Roles of MKK1/2-ERK1/2 and phosphoinositide 3-kinase-AKT signaling pathways in erlotinib-induced Rad51 suppression and cytotoxicity in human non-small cell lung cancer cells.

Erlotinib (Tarceva) is a selective epidermal growth factor receptor tyrosine kinase inhibitor in the treatment of human non-small cell lung cancer (NSCLC). In this study, we investigated the roles of ERK1/2 and AKT signaling pathways in regulating Rad51 expression and cytotoxic effects in different NSCLC cell lines treated with erlotinib.
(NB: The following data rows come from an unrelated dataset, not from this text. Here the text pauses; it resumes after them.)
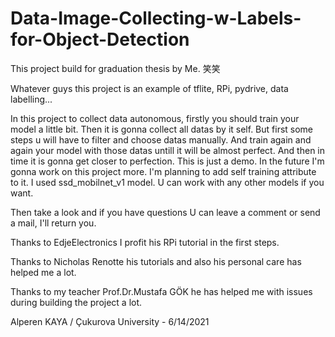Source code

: # Data-Image-Collecting-w-Labels-for-Object-Detection

This project build for graduation thesis by Me. 笑笑

Whatever guys this project is an example of tflite, RPi, pydrive, data labelling...

In this project to collect data autonomous, firstly you should train your model a little bit. Then it is gonna collect all datas by it self. But first some steps u will have to filter and choose datas manually. And train again and again your model with those datas untill it will be almost perfect. And then in time it is gonna get closer to perfection. This is just a demo.
In the future I'm gonna work on this project more. I'm planning to add self training attribute to it. 
I used ssd_mobilnet_v1 model. U can work with any other models if you want. 

Then take a look and if you have questions U can leave a comment or send a mail, I'll return you.








                                                                                                                                                                                                                                                                                                                                                    
Thanks to EdjeElectronics I profit his RPi tutorial in the first steps.

Thanks to Nicholas Renotte his tutorials and also his personal care has helped me a lot.

Thanks to my teacher Prof.Dr.Mustafa GÖK he has helped me with issues during building the project a lot.



Alperen KAYA / Çukurova University - 6/14/2021
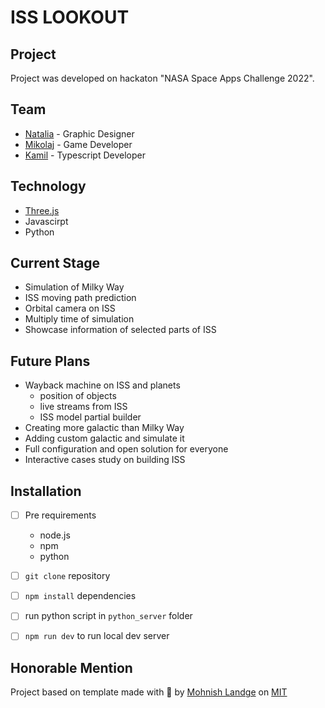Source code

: # ISS LOOKOUT

## Project
Project was developed on hackaton "NASA Space Apps Challenge 2022".
## Team
- [Natalia](https://github.com/beladreens) - Graphic Designer
- [Mikolaj](https://github.com/Monoloki) - Game Developer
- [Kamil](https://github.com/kamio90) - Typescript Developer
## Technology
- [Three.js](https://threejs.org/)
- Javascirpt
- Python
## Current Stage
- Simulation of Milky Way
- ISS moving path prediction
- Orbital camera on ISS
- Multiply time of simulation
- Showcase information of selected parts of ISS

## Future Plans
- Wayback machine on ISS and planets
  - position of objects
  - live streams from ISS
  - ISS model partial builder
- Creating more galactic than Milky Way
- Adding custom galactic and simulate it 
- Full configuration and open solution for everyone
- Interactive cases study on building ISS

## Installation
- [ ] Pre requirements
  - node.js
  - npm
  - python

- [ ] `git clone` repository
- [ ] `npm install` dependencies
- [ ] run python script in `python_server` folder
- [ ] `npm run dev` to run local dev server 

## Honorable Mention
Project based on template made with :blue_heart: by [Mohnish Landge](http://mohnishlandge.me) on [MIT](LICENSE)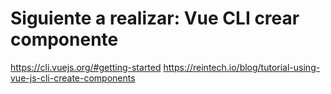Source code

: # Siguiente a realizar: Vue CLI crear componente
https://cli.vuejs.org/#getting-started
https://reintech.io/blog/tutorial-using-vue-js-cli-create-components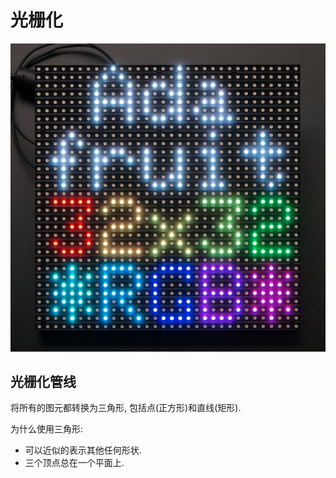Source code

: # 光栅化

![GAMES101 Lecture 05](assets/light_emitting_diode_array.png)  

## 光栅化管线

将所有的图元都转换为三角形, 包括点(正方形)和直线(矩形).  

为什么使用三角形:  

- 可以近似的表示其他任何形状.
- 三个顶点总在一个平面上.
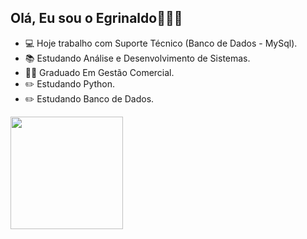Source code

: ## Olá, Eu sou o Egrinaldo🧑🏾‍💻

- 💻 Hoje trabalho com Suporte Técnico (Banco de Dados - MySql).
- 📚 Estudando Análise e Desenvolvimento de Sistemas.
- 🧑‍🎓 Graduado Em Gestão Comercial.
- ✏️ Estudando Python.
- ✏️ Estudando Banco de Dados.


<div>
<a href="https://github.com/egrinaldo">
<img height="180em" src="https://github-readme-stats.vercel.app/api?username=egrinaldo&theme=dark&show_icons=true">
</div>

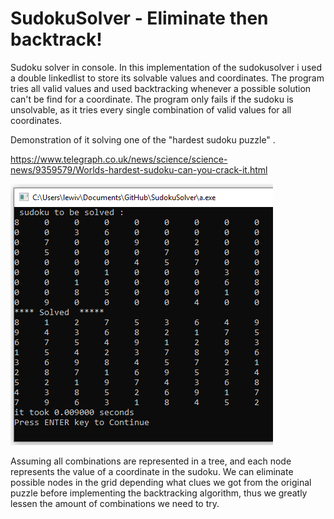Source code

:# SudokuSolver - Eliminate then backtrack! 
Sudoku solver in console. In this implementation of the sudokusolver i used a double linkedlist to store its solvable values and coordinates. 
The program tries  all valid values and used backtracking whenever a possible solution can't be find for a coordinate. 
The program only fails if the sudoku is unsolvable, as it tries every single combination of valid values for all coordinates. 
 



Demonstration of it solving one of the "hardest sudoku puzzle" .

https://www.telegraph.co.uk/news/science/science-news/9359579/Worlds-hardest-sudoku-can-you-crack-it.html


![alt text](https://github.com/WilliamVoong/SudokuSolver/blob/master/hardestpuzzle.PNG)



Assuming all combinations are represented in a tree, and each node represents the value of a coordinate in the sudoku.
We can eliminate possible nodes in the grid depending what clues we got from the original puzzle before implementing the backtracking algorithm, thus we greatly lessen the amount of combinations we need to try.
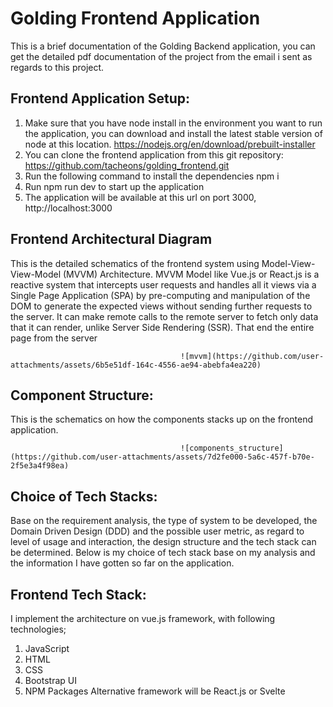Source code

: # Golding Frontend Application

This is a brief documentation of the Golding Backend application, you can get the detailed pdf documentation of the project from the email i sent as regards to this project.

## Frontend Application Setup:

1.	Make sure that you have node install in the environment you want to run the application, you can download and install the latest stable version of node at this location. https://nodejs.org/en/download/prebuilt-installer
2.	You can clone the frontend application from this git repository: https://github.com/tacheons/golding_frontend.git
3.	Run the following command to install the dependencies npm i
4.	Run npm run dev to start up the application
5.	The application will be available at this url on port 3000, http://localhost:3000


## Frontend Architectural Diagram
This is the detailed schematics of the frontend system using Model-View-View-Model (MVVM) Architecture. MVVM Model like Vue.js or React.js is a reactive system that intercepts user requests and handles all it views via a Single Page Application (SPA) by pre-computing and manipulation of the DOM to generate the expected views without sending further requests to the server. It can make remote calls to the remote server to fetch only data that it can render, unlike Server Side Rendering (SSR). That end the entire page from the server

                                          ![mvvm](https://github.com/user-attachments/assets/6b5e51df-164c-4556-ae94-abebfa4ea220)

## Component Structure:
This is the schematics on how the components stacks up on the frontend application.

                                          ![components_structure](https://github.com/user-attachments/assets/7d2fe000-5a6c-457f-b70e-2f5e3a4f98ea)

## Choice of Tech Stacks:
Base on the requirement analysis, the type of system to be developed, the Domain Driven Design (DDD) and the possible user metric, as regard to level of usage and interaction, the design structure and the tech stack can be determined.
Below is my choice of tech stack base on my analysis and the information I have gotten so far on the application.

## Frontend Tech Stack:
I implement the architecture on vue.js framework, with following technologies;
1.	JavaScript 
2.	HTML
3.	CSS
4.	Bootstrap UI
5.	NPM Packages
Alternative framework will be React.js or Svelte

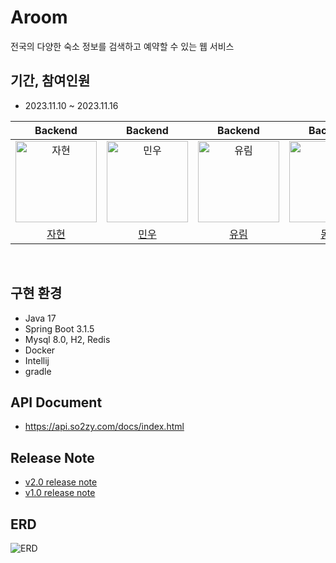 # Aroom

전국의 다양한 숙소 정보를 검색하고 예약할 수 있는 웹 서비스

## 기간, 참여인원
* 2023.11.10 ~ 2023.11.16

|                                         Backend                                         |                                        Backend                                         |                                        Backend                                         |                                        Backend                                         |
|:---------------------------------------------------------------------------------------:|:--------------------------------------------------------------------------------------:|:--------------------------------------------------------------------------------------:|:--------------------------------------------------------------------------------------:|
| <img src="https://avatars.githubusercontent.com/u/139187207?v=4" width=130px alt="자현"/> | <img src="https://avatars.githubusercontent.com/u/34360434?v=4" width=130px alt="민우"/> | <img src="https://avatars.githubusercontent.com/u/63856521?v=4" width=130px alt="유림"/> | <img src="https://avatars.githubusercontent.com/u/40655807?v=4" width=130px alt="동민"/> |
|                            [자현](https://github.com/Nine-JH)                             |                          [민우](https://github.com/Kwonminwoo)                           |                           [유림](https://github.com/YurimYang)                           |                          [동민](https://github.com/chadongmin)                           |


<br/>

## 구현 환경
* Java 17
* Spring Boot 3.1.5
* Mysql 8.0, H2, Redis
* Docker
* Intellij
* gradle

## API Document
* https://api.so2zy.com/docs/index.html

## Release Note
* [v2.0 release note](https://github.com/so2zy/so2zy_BE/wiki/So2zy-2.0-Release-Notes)
* [v1.0 release note](https://github.com/so2zy/so2zy_BE/wiki/So2zy-1.0-Release-Notes)

## ERD
![ERD](https://github.com/so2zy/so2zy_BE/assets/139187207/3c2bdb39-d128-4568-a0f7-f61d746e6897)

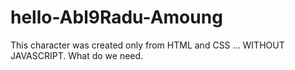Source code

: # hello-Abl9Radu-Amoung
This character was created only from HTML and CSS ... WITHOUT JAVASCRIPT.
What do we need.
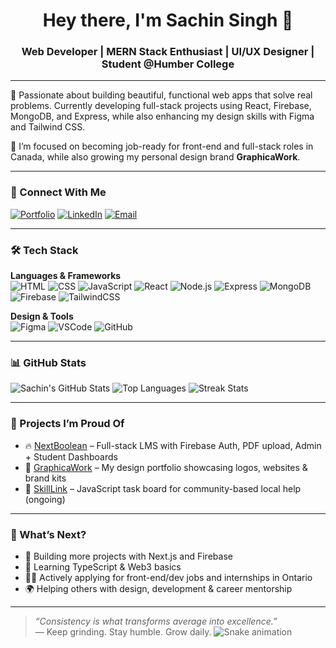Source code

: <h1 align="center">Hey there, I'm Sachin Singh 👋</h1>
<h3 align="center">Web Developer | MERN Stack Enthusiast | UI/UX Designer | Student @Humber College</h3>

---

🚀 Passionate about building beautiful, functional web apps that solve real problems. Currently developing full-stack projects using React, Firebase, MongoDB, and Express, while also enhancing my design skills with Figma and Tailwind CSS.

🧠 I’m focused on becoming job-ready for front-end and full-stack roles in Canada, while also growing my personal design brand **GraphicaWork**.

---

### 🔗 Connect With Me
[![Portfolio](https://img.shields.io/badge/Portfolio-graphicaWork.xyz-blueviolet?style=flat-square)](https://graphicawork.xyz)
[![LinkedIn](https://img.shields.io/badge/LinkedIn-blue?logo=linkedin&style=flat-square)](https://www.linkedin.com/in/robby3689/)
[![Email](https://img.shields.io/badge/Email-sachin.ca73@gmail.com-red?style=flat-square)](mailto:sachin.ca73@gmail.com)

---

### 🛠️ Tech Stack

**Languages & Frameworks**  
![HTML](https://img.shields.io/badge/HTML5-E34F26?style=flat-square&logo=html5&logoColor=white)
![CSS](https://img.shields.io/badge/CSS3-1572B6?style=flat-square&logo=css3&logoColor=white)
![JavaScript](https://img.shields.io/badge/JavaScript-F7DF1E?style=flat-square&logo=javascript&logoColor=black)
![React](https://img.shields.io/badge/React-20232A?style=flat-square&logo=react)
![Node.js](https://img.shields.io/badge/Node.js-339933?style=flat-square&logo=nodedotjs)
![Express](https://img.shields.io/badge/Express.js-000000?style=flat-square&logo=express)
![MongoDB](https://img.shields.io/badge/MongoDB-4EA94B?style=flat-square&logo=mongodb)
![Firebase](https://img.shields.io/badge/Firebase-FFCA28?style=flat-square&logo=firebase)
![TailwindCSS](https://img.shields.io/badge/TailwindCSS-38B2AC?style=flat-square&logo=tailwindcss)

**Design & Tools**  
![Figma](https://img.shields.io/badge/Figma-F24E1E?style=flat-square&logo=figma&logoColor=white)
![VSCode](https://img.shields.io/badge/VSCode-007ACC?style=flat-square&logo=visual-studio-code)
![GitHub](https://img.shields.io/badge/GitHub-181717?style=flat-square&logo=github)

---

### 📊 GitHub Stats

![Sachin's GitHub Stats](https://github-readme-stats.vercel.app/api?username=robby3689&show_icons=true&theme=tokyonight)
![Top Languages](https://github-readme-stats.vercel.app/api/top-langs/?username=robby3689&layout=compact&theme=tokyonight)
![Streak Stats](https://github-readme-streak-stats.herokuapp.com?user=robby3689&theme=tokyonight&hide_border=false)

---

### 💼 Projects I’m Proud Of

- 🔥 [NextBoolean](https://nextboolean.com) – Full-stack LMS with Firebase Auth, PDF upload, Admin + Student Dashboards  
- 🎨 [GraphicaWork](https://graphicawork.xyz) – My design portfolio showcasing logos, websites & brand kits  
- 🌱 [SkillLink](#) – JavaScript task board for community-based local help (ongoing)  

---

### 🧭 What’s Next?

- 🚀 Building more projects with Next.js and Firebase
- 🧩 Learning TypeScript & Web3 basics
- 👨‍💻 Actively applying for front-end/dev jobs and internships in Ontario
- 🌍 Helping others with design, development & career mentorship

---

> _“Consistency is what transforms average into excellence.”_  
> — Keep grinding. Stay humble. Grow daily.
![Snake animation](https://github.com/robby3689/robby3689/blob/output/github-contribution-grid-snake.svg)
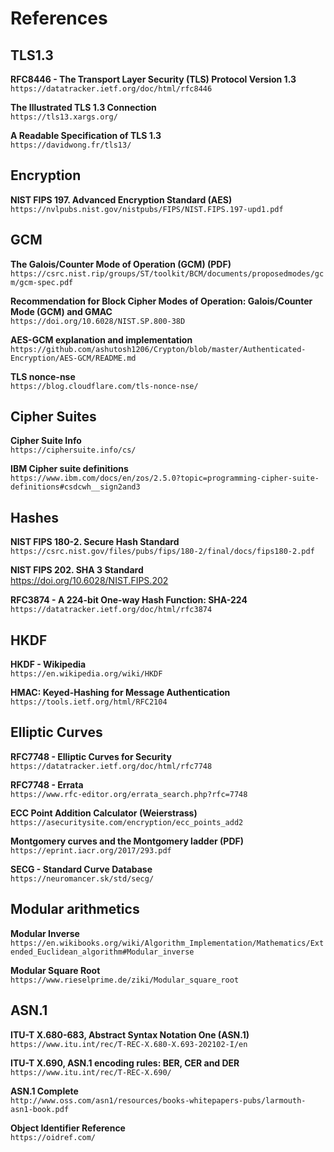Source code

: # References

## TLS1.3

**RFC8446 - The Transport Layer Security (TLS) Protocol Version 1.3**  
``https://datatracker.ietf.org/doc/html/rfc8446``

**The Illustrated TLS 1.3 Connection**  
`https://tls13.xargs.org/`

**A Readable Specification of TLS 1.3**  
`https://davidwong.fr/tls13/`

## Encryption

**NIST FIPS 197. Advanced Encryption Standard (AES)**  
`https://nvlpubs.nist.gov/nistpubs/FIPS/NIST.FIPS.197-upd1.pdf`

## GCM

**The Galois/Counter Mode of Operation (GCM) (PDF)**  
`https://csrc.nist.rip/groups/ST/toolkit/BCM/documents/proposedmodes/gcm/gcm-spec.pdf`

**Recommendation for Block Cipher Modes of Operation:  Galois/Counter Mode (GCM) and GMAC**  
`https://doi.org/10.6028/NIST.SP.800-38D`

**AES-GCM explanation and implementation**  
`https://github.com/ashutosh1206/Crypton/blob/master/Authenticated-Encryption/AES-GCM/README.md`

**TLS nonce-nse**  
`https://blog.cloudflare.com/tls-nonce-nse/`

## Cipher Suites

**Cipher Suite Info**  
`https://ciphersuite.info/cs/`

**IBM Cipher suite definitions**  
`https://www.ibm.com/docs/en/zos/2.5.0?topic=programming-cipher-suite-definitions#csdcwh__sign2and3`

## Hashes

**NIST FIPS 180-2. Secure Hash Standard**  
`https://csrc.nist.gov/files/pubs/fips/180-2/final/docs/fips180-2.pdf`

**NIST FIPS 202. SHA 3 Standard**  
https://doi.org/10.6028/NIST.FIPS.202

**RFC3874 - A 224-bit One-way Hash Function: SHA-224**  
``https://datatracker.ietf.org/doc/html/rfc3874``

## HKDF

**HKDF - Wikipedia**  
`https://en.wikipedia.org/wiki/HKDF`

**HMAC: Keyed-Hashing for Message Authentication**  
`https://tools.ietf.org/html/RFC2104`

## Elliptic Curves

**RFC7748 - Elliptic Curves for Security**  
`https://datatracker.ietf.org/doc/html/rfc7748`

**RFC7748 - Errata**  
`https://www.rfc-editor.org/errata_search.php?rfc=7748`

**ECC Point Addition Calculator (Weierstrass)**  
`https://asecuritysite.com/encryption/ecc_points_add2`

**Montgomery curves and the Montgomery ladder (PDF)**  
`https://eprint.iacr.org/2017/293.pdf`

**SECG - Standard Curve Database**  
`https://neuromancer.sk/std/secg/`

## Modular arithmetics

**Modular Inverse**  
`https://en.wikibooks.org/wiki/Algorithm_Implementation/Mathematics/Extended_Euclidean_algorithm#Modular_inverse`

**Modular Square Root**  
`https://www.rieselprime.de/ziki/Modular_square_root`

## ASN.1

**ITU-T X.680-683, Abstract Syntax Notation One (ASN.1)**  
`https://www.itu.int/rec/T-REC-X.680-X.693-202102-I/en`

**ITU-T X.690, ASN.1 encoding rules: BER, CER and DER**  
`https://www.itu.int/rec/T-REC-X.690/`

**ASN.1 Complete**  
`http://www.oss.com/asn1/resources/books-whitepapers-pubs/larmouth-asn1-book.pdf`

**Object Identifier Reference**  
`https://oidref.com/`
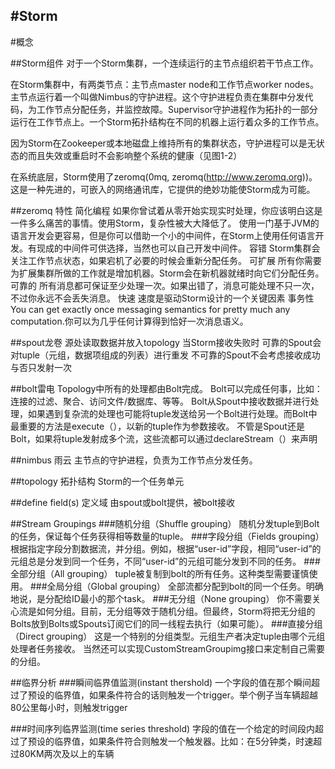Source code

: #Storm
---
#概念


##Storm组件
对于一个Storm集群，一个连续运行的主节点组织若干节点工作。

在Storm集群中，有两类节点：主节点master node和工作节点worker nodes。主节点运行着一个叫做Nimbus的守护进程。这个守护进程负责在集群中分发代码，为工作节点分配任务，并监控故障。Supervisor守护进程作为拓扑的一部分运行在工作节点上。一个Storm拓扑结构在不同的机器上运行着众多的工作节点。

因为Storm在Zookeeper或本地磁盘上维持所有的集群状态，守护进程可以是无状态的而且失效或重启时不会影响整个系统的健康（见图1-2）

在系统底层，Storm使用了zeromq(0mq, zeromq(http://www.zeromq.org))。这是一种先进的，可嵌入的网络通讯库，它提供的绝妙功能使Storm成为可能。


##zeromq 特性
简化编程    如果你曾试着从零开始实现实时处理，你应该明白这是一件多么痛苦的事情。使用Storm，复杂性被大大降低了。
使用一门基于JVM的语言开发会更容易，但是你可以借助一个小的中间件，在Storm上使用任何语言开发。有现成的中间件可供选择，当然也可以自己开发中间件。
容错         Storm集群会关注工作节点状态，如果宕机了必要的时候会重新分配任务。
可扩展    所有你需要为扩展集群所做的工作就是增加机器。Storm会在新机器就绪时向它们分配任务。
可靠的    所有消息都可保证至少处理一次。如果出错了，消息可能处理不只一次，不过你永远不会丢失消息。
快速        速度是驱动Storm设计的一个关键因素
事务性   You can get exactly once messaging semantics for pretty much any computation.你可以为几乎任何计算得到恰好一次消息语义。


##spout龙卷
源处读取数据并放入topology
当Storm接收失败时
    可靠的Spout会对tuple（元组，数据项组成的列表）进行重发
    不可靠的Spout不会考虑接收成功与否只发射一次

##bolt雷电
Topology中所有的处理都由Bolt完成。
Bolt可以完成任何事，比如：连接的过滤、聚合、访问文件/数据库、等等。
Bolt从Spout中接收数据并进行处理，如果遇到复杂流的处理也可能将tuple发送给另一个Bolt进行处理。而Bolt中最重要的方法是execute（），以新的tuple作为参数接收。
不管是Spout还是Bolt，如果将tuple发射成多个流，这些流都可以通过declareStream（）来声明

##nimbus 雨云
主节点的守护进程，负责为工作节点分发任务。

##topology 拓扑结构
Storm的一个任务单元

##define field(s) 定义域
由spout或bolt提供，被bolt接收

##Stream Groupings
###随机分组（Shuffle grouping）
随机分发tuple到Bolt的任务，保证每个任务获得相等数量的tuple。
###字段分组（Fields grouping）
根据指定字段分割数据流，并分组。例如，根据“user-id”字段，相同“user-id”的元组总是分发到同一个任务，不同“user-id”的元组可能分发到不同的任务。
###全部分组（All grouping）
tuple被复制到bolt的所有任务。这种类型需要谨慎使用。
###全局分组（Global grouping）
全部流都分配到bolt的同一个任务。明确地说，是分配给ID最小的那个task。
###无分组（None grouping）
你不需要关心流是如何分组。目前，无分组等效于随机分组。但最终，Storm将把无分组的Bolts放到Bolts或Spouts订阅它们的同一线程去执行（如果可能）。
###直接分组（Direct grouping）
这是一个特别的分组类型。元组生产者决定tuple由哪个元组处理者任务接收。
当然还可以实现CustomStreamGroupimg接口来定制自己需要的分组。

##临界分析
###瞬间临界值监测(instant thershold)
一个字段的值在那个瞬间超过了预设的临界值，如果条件符合的话则触发一个trigger。举个例子当车辆超越80公里每小时，则触发trigger

###时间序列临界监测(time series threshold)
字段的值在一个给定的时间段内超过了预设的临界值，如果条件符合则触发一个触发器。比如：在5分钟类，时速超过80KM两次及以上的车辆






















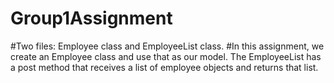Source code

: # Group1Assignment
#Two files: Employee class and EmployeeList class.
#In this assignment, we create an Employee class and use that as our model. 
  The EmployeeList has a post method that receives a list of employee objects and returns that list.
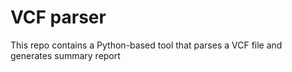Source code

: # VCF parser
This repo contains a Python-based tool that parses a VCF file and generates summary report
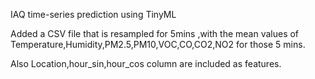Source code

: IAQ time-series prediction using TinyML

Added a CSV file that is resampled for 5mins ,with the mean values of Temperature,Humidity,PM2.5,PM10,VOC,CO,CO2,NO2 for those 5 mins.

Also Location,hour_sin,hour_cos column are included as features.
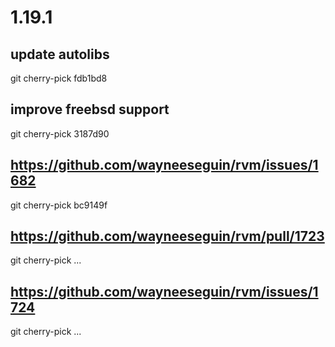 # 1.19.1

## update autolibs
git cherry-pick fdb1bd8

## improve freebsd support
git cherry-pick 3187d90

## https://github.com/wayneeseguin/rvm/issues/1682
git cherry-pick bc9149f

## https://github.com/wayneeseguin/rvm/pull/1723
git cherry-pick ...

## https://github.com/wayneeseguin/rvm/issues/1724
git cherry-pick ...
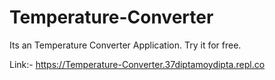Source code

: # Temperature-Converter
Its an Temperature Converter Application. Try it for free.


Link:- https://Temperature-Converter.37diptamoydipta.repl.co
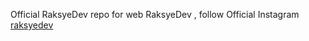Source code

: Official RaksyeDev repo for web RaksyeDev , follow Official Instagram [raksyedev](https://instagram.com/raksyedev)
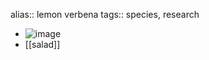 alias:: lemon verbena
tags:: species, research

- ![image](https://ipfs.io/ipfs/QmdXoqWDteZgTUPeCQqfpEYAyVHgugJdpQFisCWFcwbWnZ)
- [[salad]]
Erlotinib decreased cellular levels of phosphorylated ERK1/2, phosphorylated AKT, Rad51 protein, and mRNA in erlotinib-sensitive H1650, A549, and H1869 cells, leading to cell death via apoptosis, but these results were not seen in erlotinib-resistant H520 and H1703 cells. Erlotinib decreased Rad51 protein levels by enhancing Rad51 mRNA and protein instability. Enforced expression of constitutively active MKK1 or AKT vectors could restore Rad51 protein levels, which were inhibited by erlotinib, and decrease erlotinib-induced cytotoxicity. Knocking down endogenous Rad51 expression by si-Rad51 RNA transfection significantly enhanced erlotinib-induced cytotoxicity. In contrast, overexpression of Rad51 by transfection with Rad51 vector could protect the cells from cytotoxic effects induced by erlotinib. Blocking the activations of ERK1/2 and AKT by MKK1/2 inhibitor (U0126) and phosphoinositide 3-kinase inhibitor (wortmannin) suppressed the expression of Rad51 and enhanced the erlotinib-induced cell death in erlotinib-resistant cells. In conclusion, suppression of Rad51 may be a novel therapeutic modality in overcoming drug resistance of erlotinib in NSCLC.